E questa volta i cugini bresciani ci hanno dato una bella lezione

I cugini bresciani questa volta l’hanno combinata bella. Hanno cambiato la faccia della città affidandosi ad uno degli artisti italiani più famosi e contesi nel mondo: Mimmo Paladino. Da qualche giorno chi arriva a Brescia fa i conti infatti con alcune presenze sorprendenti. La prima è quella che si incontra nell’atrio della metropolitana alla fermata della Stazione ferroviaria: una gigantesca terracotta di 80 metri quadri, che narra con oggetti concreti il mondo fantastico dell’artista. Ma la vera rivoluzione la si incontra nella piazza più centrale e anche più discussa della città. È Piazza della Vittoria, frutto di un gigantesco intervento di Marcello Piacentini in pieno fascismo, ottenuta spianando una grande fetta della Brescia medievale.
Qui Paladino ha portato sei opere tra le quali la gigantesca Zenith, scultura equestre in bronzo alta oltre 5 metri. Soprattutto Paladino ha osato riempire quel piedistallo che nel 1946 era stato liberato da una scultura simbolo del fascismo, il cosiddetto Bigio realizzato da Arturo Dazzi negli anni Trenta. Quel piedistallo era rimasto vuoto un po’ a memoria di quella stagione drammatica. Ora invece Paladino ha portato un’opera che, negli accordi con il Comune bresciano, resterà lì per vent'anni. Un’opera realizzata ad hoc: un’imponente figura in marmo nero che non vuole essere celebrativa di nulla, ma semmai vuole ricordare lo spavento di qualsiasi dittatura.
Il percorso bresciano poi riserva sorprese nel cuore monumentale della città, perché Paladino ha portato venti testimoni tra le colonne del Capitolium, il tempio che è un reperto eccezionale della Brescia romana. L’elenco delle presenze dell’artista in città può continuare a lungo, visto che sono ben settantadue le sue opere in questo progetto.
Ma come ha fatto Brescia a mettere in piedi una realizzazione tanto ambiziosa e impegnativa e ad attirare così l’attenzione ammirata di tanti operatori e amministratori da tutto il mondo? E manca ancora un dettaglio importante a quanto sin qui raccontato: tutta l’operazione è stata a costo zero per le casse comunali. Brescia infatti ha fatto squadra nel vero senso della parola. Innanzitutto ha dato grande qualità alla Fondazione Brescia Musei, affidandola alla presidenza di Massimo Minini, uno dei maggiori galleristi italiani, che ha messo sul piatto l’autorevolezza dei suoi rapporti. In secondo luogo ha chiamato i privati a sostenere un’operazione, convincendo tutti che una simile nobilitazione culturale e internazionale della città sarebbe andata a beneficio di tutti.

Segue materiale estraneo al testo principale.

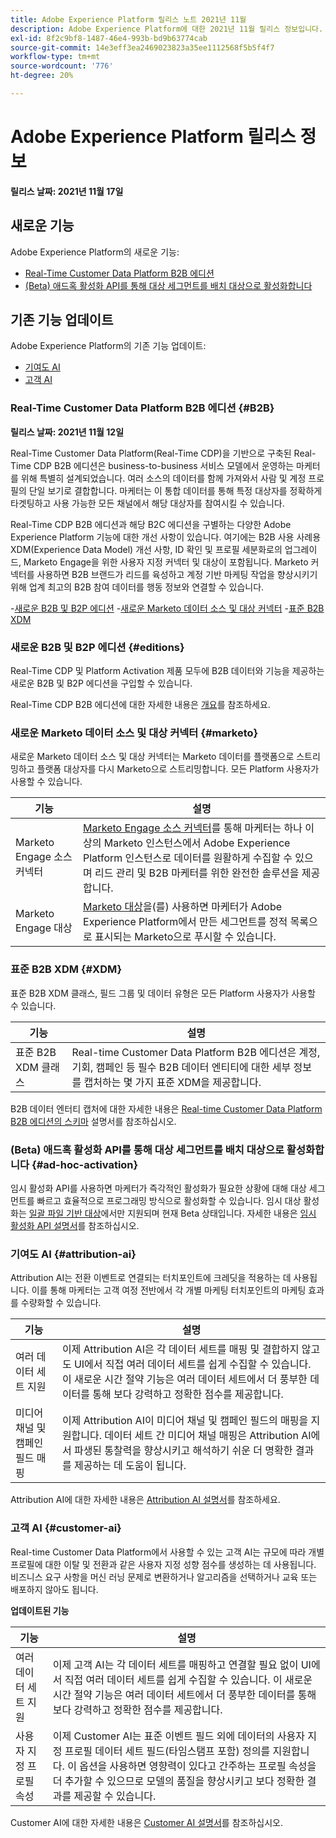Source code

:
 ```yaml
---
title: Adobe Experience Platform 릴리스 노트 2021년 11월
description: Adobe Experience Platform에 대한 2021년 11월 릴리스 정보입니다.
exl-id: 8f2c9bf8-1487-46e4-993b-bd9b63774cab
source-git-commit: 14e3eff3ea2469023823a35ee1112568f5b5f4f7
workflow-type: tm+mt
source-wordcount: '776'
ht-degree: 20%

---
```


# Adobe Experience Platform 릴리스 정보

**릴리스 날짜: 2021년 11월 17일**

## 새로운 기능

Adobe Experience Platform의 새로운 기능:

- [Real-Time Customer Data Platform B2B 에디션](#B2B)
- [(Beta) 애드혹 활성화 API를 통해 대상 세그먼트를 배치 대상으로 활성화합니다](#ad-hoc-activation)

## 기존 기능 업데이트

Adobe Experience Platform의 기존 기능 업데이트:

- [기여도 AI](#attribution-ai)
- [고객 AI](#customer-ai)

### Real-Time Customer Data Platform B2B 에디션 {#B2B}

**릴리스 날짜: 2021년 11월 12일**

Real-Time Customer Data Platform(Real-Time CDP)을 기반으로 구축된 Real-Time CDP B2B 에디션은 business-to-business 서비스 모델에서 운영하는 마케터를 위해 특별히 설계되었습니다. 여러 소스의 데이터를 함께 가져와서 사람 및 계정 프로필의 단일 보기로 결합합니다. 마케터는 이 통합 데이터를 통해 특정 대상자를 정확하게 타겟팅하고 사용 가능한 모든 채널에서 해당 대상자를 참여시킬 수 있습니다.

Real-Time CDP B2B 에디션과 해당 B2C 에디션을 구별하는 다양한 Adobe Experience Platform 기능에 대한 개선 사항이 있습니다. 여기에는 B2B 사용 사례용 XDM(Experience Data Model) 개선 사항, ID 확인 및 프로필 세분화로의 업그레이드, Marketo Engage을 위한 사용자 지정 커넥터 및 대상이 포함됩니다. Marketo 커넥터를 사용하면 B2B 브랜드가 리드를 육성하고 계정 기반 마케팅 작업을 향상시키기 위해 업계 최고의 B2B 참여 데이터를 행동 정보와 연결할 수 있습니다.

-[새로운 B2B 및 B2P 에디션](#editions)
-[새로운 Marketo 데이터 소스 및 대상 커넥터](#marketo)
-[표준 B2B XDM](#XDM)

### 새로운 B2B 및 B2P 에디션 {#editions}

Real-Time CDP 및 Platform Activation 제품 모두에 B2B 데이터와 기능을 제공하는 새로운 B2B 및 B2P 에디션을 구입할 수 있습니다.

Real-Time CDP B2B 에디션에 대한 자세한 내용은 [개요](../../rtcdp/overview.md)를 참조하세요.

### 새로운 Marketo 데이터 소스 및 대상 커넥터 {#marketo}

새로운 Marketo 데이터 소스 및 대상 커넥터는 Marketo 데이터를 플랫폼으로 스트리밍하고 플랫폼 대상자를 다시 Marketo으로 스트리밍합니다. 모든 Platform 사용자가 사용할 수 있습니다.

| 기능 | 설명 |
|----------|-------------|
| Marketo Engage 소스 커넥터 | [Marketo Engage 소스 커넥터](../../sources/connectors/adobe-applications/marketo/marketo.md)를 통해 마케터는 하나 이상의 Marketo 인스턴스에서 Adobe Experience Platform 인스턴스로 데이터를 원활하게 수집할 수 있으며 리드 관리 및 B2B 마케터를 위한 완전한 솔루션을 제공합니다. |
| Marketo Engage 대상 | [Marketo 대상](../../destinations/catalog/adobe/marketo-engage.md)을(를) 사용하면 마케터가 Adobe Experience Platform에서 만든 세그먼트를 정적 목록으로 표시되는 Marketo으로 푸시할 수 있습니다. |

### 표준 B2B XDM {#XDM}

표준 B2B XDM 클래스, 필드 그룹 및 데이터 유형은 모든 Platform 사용자가 사용할 수 있습니다.

| 기능 | 설명 |
|-----------|--------------|
| 표준 B2B XDM 클래스 | Real-time Customer Data Platform B2B 에디션은 계정, 기회, 캠페인 등 필수 B2B 데이터 엔티티에 대한 세부 정보를 캡처하는 몇 가지 표준 XDM을 제공합니다. |

B2B 데이터 엔터티 캡처에 대한 자세한 내용은 [Real-time Customer Data Platform B2B 에디션의 스키마](../../rtcdp/schemas/b2b.md) 설명서를 참조하십시오.

### (Beta) 애드혹 활성화 API를 통해 대상 세그먼트를 배치 대상으로 활성화합니다 {#ad-hoc-activation}

임시 활성화 API를 사용하면 마케터가 즉각적인 활성화가 필요한 상황에 대해 대상 세그먼트를 빠르고 효율적으로 프로그래밍 방식으로 활성화할 수 있습니다. 임시 대상 활성화는 [일괄 파일 기반 대상](../../destinations/destination-types.md#file-based)에서만 지원되며 현재 Beta 상태입니다. 자세한 내용은 [임시 활성화 API 설명서](../../destinations/api/ad-hoc-activation-api.md)를 참조하십시오.

### 기여도 AI {#attribution-ai}

Attribution AI는 전환 이벤트로 연결되는 터치포인트에 크레딧을 적용하는 데 사용됩니다. 이를 통해 마케터는 고객 여정 전반에서 각 개별 마케팅 터치포인트의 마케팅 효과를 수량화할 수 있습니다.

| 기능 | 설명 |
|-----------|---------------|
| 여러 데이터 세트 지원 | 이제 Attribution AI은 각 데이터 세트를 매핑 및 결합하지 않고도 UI에서 직접 여러 데이터 세트를 쉽게 수집할 수 있습니다. 이 새로운 시간 절약 기능은 여러 데이터 세트에서 더 풍부한 데이터를 통해 보다 강력하고 정확한 점수를 제공합니다. |
| 미디어 채널 및 캠페인 필드 매핑 | 이제 Attribution AI이 미디어 채널 및 캠페인 필드의 매핑을 지원합니다. 데이터 세트 간 미디어 채널 매핑은 Attribution AI에서 파생된 통찰력을 향상시키고 해석하기 쉬운 더 명확한 결과를 제공하는 데 도움이 됩니다. |

Attribution AI에 대한 자세한 내용은 [Attribution AI 설명서](../../intelligent-services/attribution-ai/overview.md)를 참조하세요.

### 고객 AI {#customer-ai}

Real-time Customer Data Platform에서 사용할 수 있는 고객 AI는 규모에 따라 개별 프로필에 대한 이탈 및 전환과 같은 사용자 지정 성향 점수를 생성하는 데 사용됩니다. 비즈니스 요구 사항을 머신 러닝 문제로 변환하거나 알고리즘을 선택하거나 교육 또는 배포하지 않아도 됩니다.

**업데이트된 기능**

| 기능 | 설명 |
|-----------|-------------|
| 여러 데이터 세트 지원 | 이제 고객 AI는 각 데이터 세트를 매핑하고 연결할 필요 없이 UI에서 직접 여러 데이터 세트를 쉽게 수집할 수 있습니다. 이 새로운 시간 절약 기능은 여러 데이터 세트에서 더 풍부한 데이터를 통해 보다 강력하고 정확한 점수를 제공합니다. |
| 사용자 지정 프로필 속성 | 이제 Customer AI는 표준 이벤트 필드 외에 데이터의 사용자 지정 프로필 데이터 세트 필드(타임스탬프 포함) 정의를 지원합니다. 이 옵션을 사용하면 영향력이 있다고 간주하는 프로필 속성을 더 추가할 수 있으므로 모델의 품질을 향상시키고 보다 정확한 결과를 제공할 수 있습니다. |

Customer AI에 대한 자세한 내용은 [Customer AI 설명서](../../intelligent-services/customer-ai/overview.md)를 참조하십시오.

Così è intervenuto il Gruppo Santa Margherita come sponsor principale, ma fondamentali sono stati gli apporti delle imprese bresciane che come sponsor tecnici hanno permesso la realizzazione di opere altrimenti costosissime (come i grandi Specchi Ustori in ottone di cinque metri di diametro): un modo di mettere in vetrina le eccellenze dell’imprenditoria del territorio. Inutile dire sono già annunciati picchi turistici per l’estate. Tutto questo è accaduto a Brescia. Non potrebbe accadere anche a Bergamo?